The Ladder of Sales Competence

In psychology there’s a model called “the four stages of competence” that explains how people move through different stages when learning new competencies. I find this model interesting to have in mind when it comes to sales competence and sales technology.

With Internet at everyone’s fingertips, sales knowledge is easily available. But how do we go from knowledge to competence – from theory to practice? Let’s look at how Linda, a young sales professional, moves through these stages (like the rungs of a ladder) in regards to the classic questioning sales methodology SPIN by Neil Rackham.

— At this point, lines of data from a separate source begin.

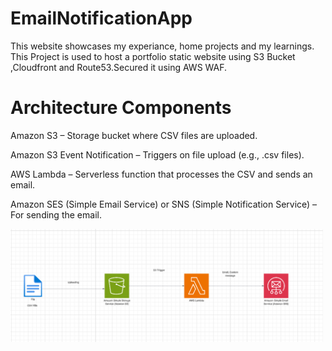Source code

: # EmailNotificationApp

This website showcases my experiance, home projects and my learnings. This Project is used to host a portfolio static website using S3 Bucket ,Cloudfront and Route53.Secured it using AWS WAF.

# Architecture Components

Amazon S3 – Storage bucket where CSV files are uploaded.

Amazon S3 Event Notification – Triggers on file upload (e.g., .csv files).

AWS Lambda – Serverless function that processes the CSV and sends an email.

Amazon SES (Simple Email Service) or SNS (Simple Notification Service) – For sending the email.

<img src="EmailApp Architecture.png" alt="Architecture Diagram" width="500"/>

1) Unconscious incompetence


In this state of blissful ignorance, Linda does not know what she does not know. She has never heard of the SPIN questioning methodology, nor does she understand the value that SPIN could provide. One day, when speaking to a successful colleague, Linda is given the advice to learn about SPIN, taking Linda to the next rung of the competence ladder:

2) Conscious incompetence


By hearing the story from her trusted friend, Linda now knows what she didn’t know before and has been convinced that she’d benefit from this competence. She orders Neil Rackham’s classic book from Amazon and is eager to learn this methodology.

3) Conscious competence


When reading the book and trying the methodology out with her friend as her mentor, Linda is putting knowledge into action and soon starts using SPIN in her daily conversations with customers. She now knows that she knows SPIN, but constantly needs to remind herself when and how to use it. She realizes that she has more work to do before becoming a master at it. By continually practicing SPIN, Linda works her way to the next stage:

4) Unconscious competence


When having used SPIN for a longer period of time, it has become second nature to Linda. She’s now asking the right questions at the right time without even thinking about it – it’s like riding a bike: once mastered it, it sticks. For Linda, the new skill creates more meaningful dialogues and helps her gain trust and business from more clients.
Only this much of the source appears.